The RRC campus consists of 11 buildings located on approximately 80 acres (326,987 m^{2}) at Fort Knox, Kentucky, which house the executive, academic, and administrative offices, classrooms, and student housing, as well as three support facilities that provide dining, physical fitness and recreational activities. The campus layout provides students with an under 10-minute walk between their housing, classrooms, dining, physical fitness, and recreation, thus reducing the need for a vehicle while attending. Several campus buildings are named after historic people or events from the 3d Brigade Combat Team, 1st Infantry Division units that previously used them.

- Tempesta Hall is the main academic and administrative building on the RRC campus. Named after U.S. Army Staff Sergeant Anthony Tempesta, who was posthumously awarded the Distinguished Service Cross for his actions during World War II, it is home to the RRC's executive, administrative, and institutional support offices and 26 classrooms that can teach between 16 and 40 students each.
- The RRC Annex building, located next to Tempesta Hall, is a multipurpose facility with three modular classrooms spaces that can each be configured to teach between 24 and 96 students using retractable wall panels, two standard 16-student classrooms, a conference room, and offices for the RRC's academic department leaders and instructors.

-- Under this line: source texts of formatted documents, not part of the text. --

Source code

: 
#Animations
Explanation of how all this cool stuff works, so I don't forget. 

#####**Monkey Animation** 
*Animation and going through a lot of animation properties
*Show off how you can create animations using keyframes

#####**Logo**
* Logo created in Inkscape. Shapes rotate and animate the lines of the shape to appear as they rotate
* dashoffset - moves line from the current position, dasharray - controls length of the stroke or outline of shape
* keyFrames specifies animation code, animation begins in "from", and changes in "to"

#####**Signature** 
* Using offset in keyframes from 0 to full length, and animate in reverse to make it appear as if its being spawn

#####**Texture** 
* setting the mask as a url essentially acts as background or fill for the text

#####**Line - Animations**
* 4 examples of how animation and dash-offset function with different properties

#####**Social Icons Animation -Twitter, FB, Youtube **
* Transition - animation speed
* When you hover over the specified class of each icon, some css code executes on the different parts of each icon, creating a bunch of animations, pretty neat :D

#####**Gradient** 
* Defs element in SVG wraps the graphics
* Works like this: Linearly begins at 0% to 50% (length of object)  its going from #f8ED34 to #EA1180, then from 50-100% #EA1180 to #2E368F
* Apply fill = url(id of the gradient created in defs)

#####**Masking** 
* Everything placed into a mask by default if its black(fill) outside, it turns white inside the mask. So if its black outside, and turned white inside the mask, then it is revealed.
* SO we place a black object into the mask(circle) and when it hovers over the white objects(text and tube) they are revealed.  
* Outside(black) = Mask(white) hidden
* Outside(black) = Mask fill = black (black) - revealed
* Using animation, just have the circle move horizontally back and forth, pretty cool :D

The U.S. Army Medical Recruiting Brigade headquarters is located on the top floor of the Annex .
- The RRC Noncommissioned Officer Academy is located across the street from Tempesta Hall. Originally housed in the RRC Annex, the facility was established in February 2024 and is home to the Senior Leader Courses for Army military occupational specialty (MOS) codes 79R (Recruiter) and 79S (Career Counselor).
- The RRC Student Housing Complex and Balcombe Barracks Complex consist of nine barracks buildings that can house nearly 900 students. The rooms meet the U.S. Department of Defense's (DoD) "1+1 Standard," which consists of a two-bedroom apartment with separate bedrooms and closets for each occupant and a shared bathroom, kitchenette, and common area. The RRC Complex has upgraded rooms including a four-burner stove with oven, full-size refrigerator/freezer, and a dining table with four chairs.
Three support facilities are located adjacent to the RRC and provide services to both the RRC and the Fort Knox community:

- The Cantigny Dining Facility provides students with meals while attending courses at the RRC. Named in honor of the Battle of Cantigny, which was the first major combat engagement for both the American Expeditionary Forces and 1st Infantry Division Soldiers during World War I, the facility is managed by the Fort Knox Logistics Readiness Center and is operated by a government contractor. It is located between the student housing complexes and classroom buildings and is open nearly year round regardless of weather conditions to provide meals to students attending the RRC as well as other schools and training courses at Fort Knox.
- The Natcher Physical Fitness Center, located across from the RRC Annex building, provides physical fitness facilities for both the RRC and Fort Knox. The center is managed by the Fort Knox Family and Morale, Welfare, and Recreation office and is used to by both the RRC and the Fort Knox community to conduct the Army Combat Fitness Test (ACFT) and daily physical fitness activities for both students and RRC Soldiers. It houses three full-court basketball/volleyball courts, two glass-enclosed racquetball courts, strength training area, aerobic exercise room, and elevated indoor track. Outside is a 400 meter rubber-surface running track, 1-mile gravel-surface running trail, athletic field, pull-up bars, obstacle course, and outdoor fitness equipment.
- The Balcombe Recreation Center, located in the Balcombe Barracks Complex, provides entertainment and recreation services to RRC students and the Fort Knox community. The center is managed by the Fort Knox Family and Morale, Welfare, and Recreation office and has a wide selection of services including computer, Xbox, and PlayStation gaming stations, free movie and video game checkout, movie theater room, sports room with projector screen, billiards, table tennis, electronic dartboards, foosball tables, flag football and dodgeball equipment, and outdoor volleyball, basketball, and tennis courts.

== Organizational structure ==
More than 150 active duty and Active Guard and Reserve Army soldiers, Department of the Army (DA) Civilians, and U.S. government contractor employees work in the executive office, Headquarters Company, two instructional departments, noncommissioned officer academy, and 12 academic and administrative support divisions. The RRC trains approximately 6,500 Soldiers and civilians each year in one of 16 in-person or online courses covering recruiting, career counseling, staff functions, recruiting leadership, unit command, and executive leadership.

=== Leadership ===
The RRC is commanded by a colonel who serves as the institution's commandant and leads its educational and operational activities in accordance with Army, TRADOC, and USAREC regulations and policies. They are assisted by a Command Sergeant Major who serves as both the RRC senior enlisted advisor and commandant of the RRC Noncommissioned Officer Academy (NCOA), a DA civilian that serves as the RRC's Dean/Chief Academic Officer and supervises its eight academic support divisions, and a lieutenant colonel that serves as the RRC's chief of staff (CofS) supervising its four administrative support divisions and providing oversight of the RRC Headquarters Company (HHC).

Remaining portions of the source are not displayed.